Now look at a & b. What does a & b calculate? a & b produces the number that has 1 in all bits where both a and b have 1. In our latest example
a = 00100111
b = 11000100
a & b = 00000100
As you saw above, these are exactly the bits that make a + b differ from a | b. The 1 in a & b indicate all positions where carry will occur.

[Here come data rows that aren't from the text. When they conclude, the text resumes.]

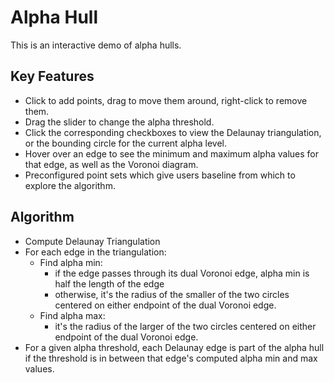 # Alpha Hull

This is an interactive demo of alpha hulls.

## Key Features
 - Click to add points, drag to move them around, right-click to remove them.
 - Drag the slider to change the alpha threshold.
 - Click the corresponding checkboxes to view the Delaunay triangulation, or the bounding circle for the current alpha level.
 - Hover over an edge to see the minimum and maximum alpha values for that edge, as well as the Voronoi diagram.
 - Preconfigured point sets which give users baseline from which to explore the algorithm.

## Algorithm
 - Compute Delaunay Triangulation
 - For each edge in the triangulation:
     - Find alpha min:
        - if the edge passes through its dual Voronoi edge, alpha min is half the length of the edge
        - otherwise, it's the radius of the smaller of the two circles centered on either endpoint of the dual Voronoi edge.
    - Find alpha max:
        - it's the radius of the larger of the two circles centered on either endpoint of the dual Voronoi edge.
 - For a given alpha threshold, each Delaunay edge is part of the alpha hull if the threshold is in between that edge's computed alpha min and max values.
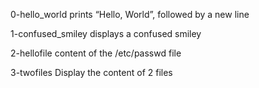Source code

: 0-hello_world
prints “Hello, World”, followed by a new line

1-confused_smiley
displays a confused smiley

2-hellofile
content of the /etc/passwd file

3-twofiles
Display the content of 2 files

Now, when we do a - (a & b) we effectively remove (subtract) all "offending" bits from a and only such bits
a - (a & b) = 00100011
Numbers a - (a & b) and b have no common 1 bits, which means that if we add a - (a & b) and b we won't run into a carry, and, if you think about it, we should end up with the same result as if we just did a | b
a - (a & b) + b = 11100111
A&B = C where any bits left set in C are those set in both A and in B.
Either A-C = D or B-C = E sets just these common bits to 0. There is no carrying effect because 1-1=0.

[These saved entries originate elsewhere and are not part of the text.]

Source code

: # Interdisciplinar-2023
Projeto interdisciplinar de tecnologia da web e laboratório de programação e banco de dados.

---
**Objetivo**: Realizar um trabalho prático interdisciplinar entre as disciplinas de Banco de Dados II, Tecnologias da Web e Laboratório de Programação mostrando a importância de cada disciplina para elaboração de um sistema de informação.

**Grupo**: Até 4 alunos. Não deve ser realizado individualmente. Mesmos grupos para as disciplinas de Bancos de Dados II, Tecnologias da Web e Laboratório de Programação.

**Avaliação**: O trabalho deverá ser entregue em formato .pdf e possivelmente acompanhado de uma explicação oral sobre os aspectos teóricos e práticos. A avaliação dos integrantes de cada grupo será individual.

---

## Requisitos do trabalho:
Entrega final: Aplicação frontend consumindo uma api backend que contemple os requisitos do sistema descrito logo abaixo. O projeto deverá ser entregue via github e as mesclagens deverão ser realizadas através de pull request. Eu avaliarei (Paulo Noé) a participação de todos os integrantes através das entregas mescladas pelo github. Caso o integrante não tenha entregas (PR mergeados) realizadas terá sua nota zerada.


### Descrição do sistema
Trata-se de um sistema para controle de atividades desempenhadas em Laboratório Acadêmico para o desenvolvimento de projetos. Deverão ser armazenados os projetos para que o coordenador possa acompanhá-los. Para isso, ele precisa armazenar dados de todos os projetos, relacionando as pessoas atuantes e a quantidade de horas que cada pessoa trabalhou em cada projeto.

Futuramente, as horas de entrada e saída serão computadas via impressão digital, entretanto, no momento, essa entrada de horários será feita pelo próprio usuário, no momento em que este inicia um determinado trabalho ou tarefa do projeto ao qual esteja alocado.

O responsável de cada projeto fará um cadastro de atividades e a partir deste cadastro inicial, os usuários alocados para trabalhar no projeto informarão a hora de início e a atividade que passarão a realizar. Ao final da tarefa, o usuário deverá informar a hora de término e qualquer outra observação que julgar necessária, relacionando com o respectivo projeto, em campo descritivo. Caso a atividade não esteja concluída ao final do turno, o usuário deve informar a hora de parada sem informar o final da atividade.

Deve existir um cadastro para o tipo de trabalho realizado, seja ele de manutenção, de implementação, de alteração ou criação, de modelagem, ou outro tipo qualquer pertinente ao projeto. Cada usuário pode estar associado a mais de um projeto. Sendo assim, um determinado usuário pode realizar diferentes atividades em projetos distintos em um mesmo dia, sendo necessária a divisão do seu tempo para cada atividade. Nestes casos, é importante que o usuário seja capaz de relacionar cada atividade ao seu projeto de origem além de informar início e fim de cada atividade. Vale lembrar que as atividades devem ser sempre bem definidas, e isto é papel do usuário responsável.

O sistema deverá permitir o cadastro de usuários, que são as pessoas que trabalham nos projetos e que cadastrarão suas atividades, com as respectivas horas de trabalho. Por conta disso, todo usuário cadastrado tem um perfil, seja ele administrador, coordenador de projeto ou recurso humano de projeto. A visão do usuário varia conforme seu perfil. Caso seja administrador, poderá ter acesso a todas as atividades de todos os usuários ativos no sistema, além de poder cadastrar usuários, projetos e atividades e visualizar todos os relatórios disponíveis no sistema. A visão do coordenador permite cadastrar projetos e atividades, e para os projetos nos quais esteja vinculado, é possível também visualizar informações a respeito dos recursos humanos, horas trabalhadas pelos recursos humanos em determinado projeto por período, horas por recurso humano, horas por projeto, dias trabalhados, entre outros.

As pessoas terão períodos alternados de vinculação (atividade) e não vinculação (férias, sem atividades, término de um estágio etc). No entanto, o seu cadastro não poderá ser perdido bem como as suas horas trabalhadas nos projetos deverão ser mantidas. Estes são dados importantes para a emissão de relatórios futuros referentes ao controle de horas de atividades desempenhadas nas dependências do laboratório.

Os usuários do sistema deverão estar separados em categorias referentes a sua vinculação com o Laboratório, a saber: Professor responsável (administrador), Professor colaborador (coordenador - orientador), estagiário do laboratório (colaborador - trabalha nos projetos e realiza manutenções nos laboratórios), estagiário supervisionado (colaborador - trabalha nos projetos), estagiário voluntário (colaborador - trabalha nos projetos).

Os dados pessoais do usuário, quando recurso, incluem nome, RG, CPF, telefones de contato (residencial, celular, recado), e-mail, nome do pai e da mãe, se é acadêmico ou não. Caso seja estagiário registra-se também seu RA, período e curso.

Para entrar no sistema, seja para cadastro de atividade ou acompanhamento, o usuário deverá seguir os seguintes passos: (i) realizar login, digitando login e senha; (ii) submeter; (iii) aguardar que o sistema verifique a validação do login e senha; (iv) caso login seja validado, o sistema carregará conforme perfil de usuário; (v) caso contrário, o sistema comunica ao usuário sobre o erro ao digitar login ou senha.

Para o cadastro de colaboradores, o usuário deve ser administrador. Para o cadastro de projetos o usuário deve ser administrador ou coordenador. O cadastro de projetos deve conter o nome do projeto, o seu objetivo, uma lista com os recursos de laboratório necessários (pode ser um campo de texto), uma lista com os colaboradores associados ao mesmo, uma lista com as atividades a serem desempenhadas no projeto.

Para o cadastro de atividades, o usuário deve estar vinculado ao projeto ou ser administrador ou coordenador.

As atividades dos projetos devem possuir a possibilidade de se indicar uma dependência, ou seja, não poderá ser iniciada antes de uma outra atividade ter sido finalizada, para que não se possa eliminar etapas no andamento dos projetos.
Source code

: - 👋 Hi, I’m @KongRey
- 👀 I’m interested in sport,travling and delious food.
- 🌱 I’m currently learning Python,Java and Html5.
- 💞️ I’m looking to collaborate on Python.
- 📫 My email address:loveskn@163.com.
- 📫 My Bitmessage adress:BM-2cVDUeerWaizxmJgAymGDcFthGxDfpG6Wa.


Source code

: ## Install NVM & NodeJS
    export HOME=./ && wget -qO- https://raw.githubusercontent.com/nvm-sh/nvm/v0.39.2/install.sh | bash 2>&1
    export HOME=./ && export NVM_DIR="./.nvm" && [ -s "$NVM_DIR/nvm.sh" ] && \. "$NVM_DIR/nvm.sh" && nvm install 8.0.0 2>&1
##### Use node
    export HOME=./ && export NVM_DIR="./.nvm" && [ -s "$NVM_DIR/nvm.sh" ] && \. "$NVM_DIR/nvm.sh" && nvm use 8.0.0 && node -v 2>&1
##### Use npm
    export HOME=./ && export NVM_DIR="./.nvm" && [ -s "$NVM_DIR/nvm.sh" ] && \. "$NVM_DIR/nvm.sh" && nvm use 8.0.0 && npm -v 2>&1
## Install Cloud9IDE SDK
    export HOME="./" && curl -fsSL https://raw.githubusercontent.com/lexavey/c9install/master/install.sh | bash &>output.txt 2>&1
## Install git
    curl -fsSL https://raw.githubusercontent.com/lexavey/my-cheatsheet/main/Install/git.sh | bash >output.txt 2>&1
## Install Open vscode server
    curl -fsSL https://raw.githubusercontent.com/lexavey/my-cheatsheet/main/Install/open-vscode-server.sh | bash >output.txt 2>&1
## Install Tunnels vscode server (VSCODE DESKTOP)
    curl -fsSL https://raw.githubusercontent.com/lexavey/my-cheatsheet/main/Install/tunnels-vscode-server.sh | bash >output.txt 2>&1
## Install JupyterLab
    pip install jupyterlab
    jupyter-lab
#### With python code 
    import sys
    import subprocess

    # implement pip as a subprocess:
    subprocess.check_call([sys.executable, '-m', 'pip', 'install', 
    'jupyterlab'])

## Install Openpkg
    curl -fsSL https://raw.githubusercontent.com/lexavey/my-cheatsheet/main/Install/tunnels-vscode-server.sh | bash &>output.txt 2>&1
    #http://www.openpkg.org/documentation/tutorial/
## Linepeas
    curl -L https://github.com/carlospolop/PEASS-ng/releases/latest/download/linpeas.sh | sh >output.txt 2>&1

D+B or E+A is similar to A+B except that because we subtracted A&B previously there will be no carry due to having cleared all commonly set bits in D or E.

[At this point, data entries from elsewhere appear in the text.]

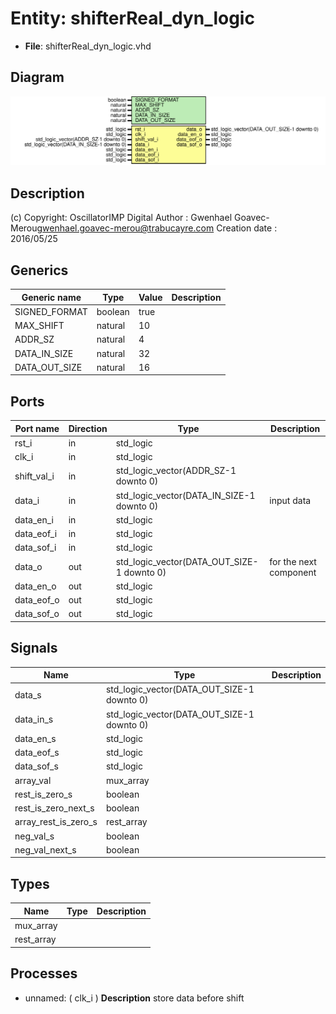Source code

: # Entity: shifterReal_dyn_logic

- **File**: shifterReal_dyn_logic.vhd
## Diagram

![Diagram](shifterReal_dyn_logic.svg "Diagram")
## Description

(c) Copyright: OscillatorIMP Digital
Author : Gwenhael Goavec-Merou<gwenhael.goavec-merou@trabucayre.com>
Creation date : 2016/05/25
## Generics

| Generic name  | Type    | Value | Description |
| ------------- | ------- | ----- | ----------- |
| SIGNED_FORMAT | boolean | true  |             |
| MAX_SHIFT     | natural | 10    |             |
| ADDR_SZ       | natural | 4     |             |
| DATA_IN_SIZE  | natural | 32    |             |
| DATA_OUT_SIZE | natural | 16    |             |
## Ports

| Port name   | Direction | Type                                       | Description            |
| ----------- | --------- | ------------------------------------------ | ---------------------- |
| rst_i       | in        | std_logic                                  |                        |
| clk_i       | in        | std_logic                                  |                        |
| shift_val_i | in        | std_logic_vector(ADDR_SZ-1 downto 0)       |                        |
| data_i      | in        | std_logic_vector(DATA_IN_SIZE-1 downto 0)  | input data             |
| data_en_i   | in        | std_logic                                  |                        |
| data_eof_i  | in        | std_logic                                  |                        |
| data_sof_i  | in        | std_logic                                  |                        |
| data_o      | out       | std_logic_vector(DATA_OUT_SIZE-1 downto 0) | for the next component |
| data_en_o   | out       | std_logic                                  |                        |
| data_eof_o  | out       | std_logic                                  |                        |
| data_sof_o  | out       | std_logic                                  |                        |
## Signals

| Name                 | Type                                       | Description |
| -------------------- | ------------------------------------------ | ----------- |
| data_s               | std_logic_vector(DATA_OUT_SIZE-1 downto 0) |             |
| data_in_s            | std_logic_vector(DATA_OUT_SIZE-1 downto 0) |             |
| data_en_s            | std_logic                                  |             |
| data_eof_s           | std_logic                                  |             |
| data_sof_s           | std_logic                                  |             |
| array_val            | mux_array                                  |             |
| rest_is_zero_s       | boolean                                    |             |
| rest_is_zero_next_s  | boolean                                    |             |
| array_rest_is_zero_s | rest_array                                 |             |
| neg_val_s            | boolean                                    |             |
|  neg_val_next_s      | boolean                                    |             |
## Types

| Name       | Type | Description |
| ---------- | ---- | ----------- |
| mux_array  |      |             |
| rest_array |      |             |
## Processes
- unnamed: ( clk_i )
**Description**
store data before shift


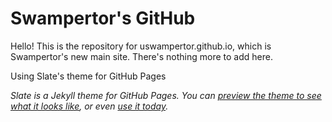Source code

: # Swampertor's GitHub

Hello! This is the repository for uswampertor.github.io, which is Swampertor's new main site. There's nothing more to add here.

Using Slate's theme for GitHub Pages

*Slate is a Jekyll theme for GitHub Pages. You can [preview the theme to see what it looks like](http://pages-themes.github.io/slate), or even [use it today](#usage).*
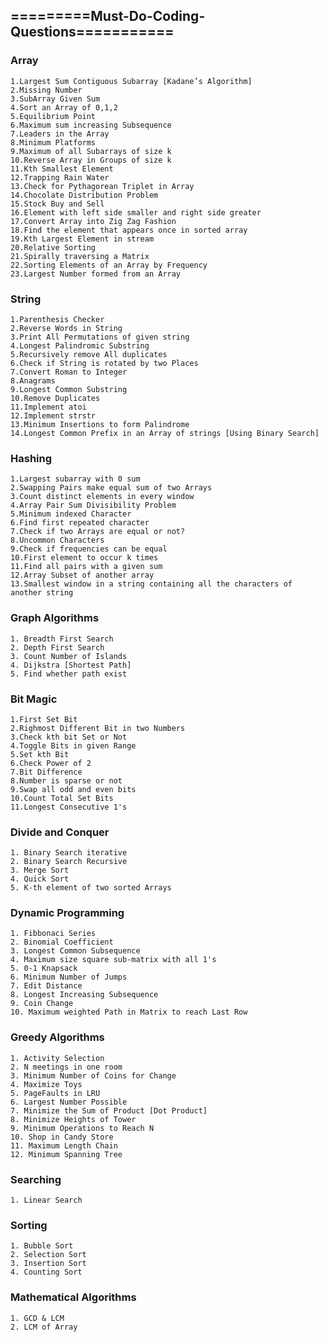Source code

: ## =========Must-Do-Coding-Questions===========

### Array
	1.Largest Sum Contiguous Subarray [Kadane’s Algorithm]
	2.Missing Number
	3.SubArray Given Sum
	4.Sort an Array of 0,1,2
	5.Equilibrium Point
	6.Maximum sum increasing Subsequence
	7.Leaders in the Array
	8.Minimum Platforms
	9.Maximum of all Subarrays of size k
	10.Reverse Array in Groups of size k
	11.Kth Smallest Element
	12.Trapping Rain Water
	13.Check for Pythagorean Triplet in Array
	14.Chocolate Distribution Problem
	15.Stock Buy and Sell
	16.Element with left side smaller and right side greater
	17.Convert Array into Zig Zag Fashion
	18.Find the element that appears once in sorted array
	19.Kth Largest Element in stream
	20.Relative Sorting
	21.Spirally traversing a Matrix
	22.Sorting Elements of an Array by Frequency
	23.Largest Number formed from an Array

### String
	1.Parenthesis Checker
	2.Reverse Words in String
	3.Print All Permutations of given string
	4.Longest Palindromic Substring
	5.Recursively remove All duplicates
	6.Check if String is rotated by two Places
	7.Convert Roman to Integer
	8.Anagrams
	9.Longest Common Substring
	10.Remove Duplicates
	11.Implement atoi
	12.Implement strstr
	13.Minimum Insertions to form Palindrome
	14.Longest Common Prefix in an Array of strings [Using Binary Search]

### Hashing
	1.Largest subarray with 0 sum
	2.Swapping Pairs make equal sum of two Arrays
	3.Count distinct elements in every window
	4.Array Pair Sum Divisibility Problem
	5.Minimum indexed Character
	6.Find first repeated character
	7.Check if two Arrays are equal or not?
	8.Uncommon Characters
	9.Check if frequencies can be equal
	10.First element to occur k times
	11.Find all pairs with a given sum
	12.Array Subset of another array
	13.Smallest window in a string containing all the characters of another string

### Graph Algorithms
	1. Breadth First Search
	2. Depth First Search
	3. Count Number of Islands
	4. Dijkstra [Shortest Path]
	5. Find whether path exist

### Bit Magic
	1.First Set Bit
	2.Righmost Different Bit in two Numbers
	3.Check kth bit Set or Not
	4.Toggle Bits in given Range
	5.Set kth Bit
	6.Check Power of 2
	7.Bit Difference
	8.Number is sparse or not
	9.Swap all odd and even bits
	10.Count Total Set Bits
	11.Longest Consecutive 1's

### Divide and Conquer
	1. Binary Search iterative
	2. Binary Search Recursive
	3. Merge Sort
	4. Quick Sort
	5. K-th element of two sorted Arrays

### Dynamic Programming
	1. Fibbonaci Series
	2. Binomial Coefficient
	3. Longest Common Subsequence
	4. Maximum size square sub-matrix with all 1's
	5. 0-1 Knapsack
	6. Minimum Number of Jumps
	7. Edit Distance
	8. Longest Increasing Subsequence
	9. Coin Change
	10. Maximum weighted Path in Matrix to reach Last Row

### Greedy Algorithms
	1. Activity Selection
	2. N meetings in one room
	3. Minimum Number of Coins for Change
	4. Maximize Toys
	5. PageFaults in LRU
	6. Largest Number Possible
	7. Minimize the Sum of Product [Dot Product] 
	8. Minimize Heights of Tower
	9. Minimum Operations to Reach N
	10. Shop in Candy Store
	11. Maximum Length Chain
	12. Minimum Spanning Tree

### Searching
	1. Linear Search
		
### Sorting
	1. Bubble Sort
	2. Selection Sort
	3. Insertion Sort
	4. Counting Sort

### Mathematical Algorithms
	1. GCD & LCM
	2. LCM of Array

The net result is that A-A&B+B or B-A&B+A is equivalent to A|B.
Here's a truth table if it's still confusing:
A | B | OR A | B | & A | B | - A | B | +
---+---+---- ---+---+--- ---+---+--- ---+---+---
0 | 0 | 0 0 | 0 | 0 0 | 0 | 0 0 | 0 | 0
0 | 1 | 1 0 | 1 | 0 0 | 1 | 0-1 0 | 1 | 1
1 | 0 | 1 1 | 0 | 0 1 | 0 | 1 1 | 0 | 1
1 | 1 | 1 1 | 1 | 1 1 | 1 | 0 1 | 1 | 1+1
Notice the carry rows in the + and - operations, we avoid those because A-(A&B) sets cases were both bits in A and B are 1 to 0 in A, then adding them back from B also brings in the other cases were there was a 1 in either A or B but not where both had 0, so the OR truth table and the A-(A&B)+B truth table are identical.
Another way to eyeball it is to see that A+B is almost like A|B except for the carry in the bottom row. A&B isolates that bottom row for us, A-A&B moves those isolated cased up two rows in the + table, and the (A-A&B)+B becomes equivalent to A|B.
While you could commute this to A+B-(A&B), I was afraid of a possible overflow but that was unjustified it seems:
#include <stdio.h>
int main(){ unsigned int a=0xC0000000, b=0xA0000000;
printf("%x %x %x %x\n",a, b, a|b, a&b);
printf("%x %x %x %x\n",a+b, a-(a&b), a-(a&b)+b, a+b-(a&b)); }
c0000000 a0000000 e0000000 80000000
60000000 40000000 e0000000 e0000000
Edit: So I wrote this before there were answers, then there was some 2 hours of down time on my home connection, and I finally managed to post it, noticing only afterwards that it'd been properly answered twice. Personally I prefer referring to a truth table to work out bitwise operations, so I'll leave it in case it helps someone.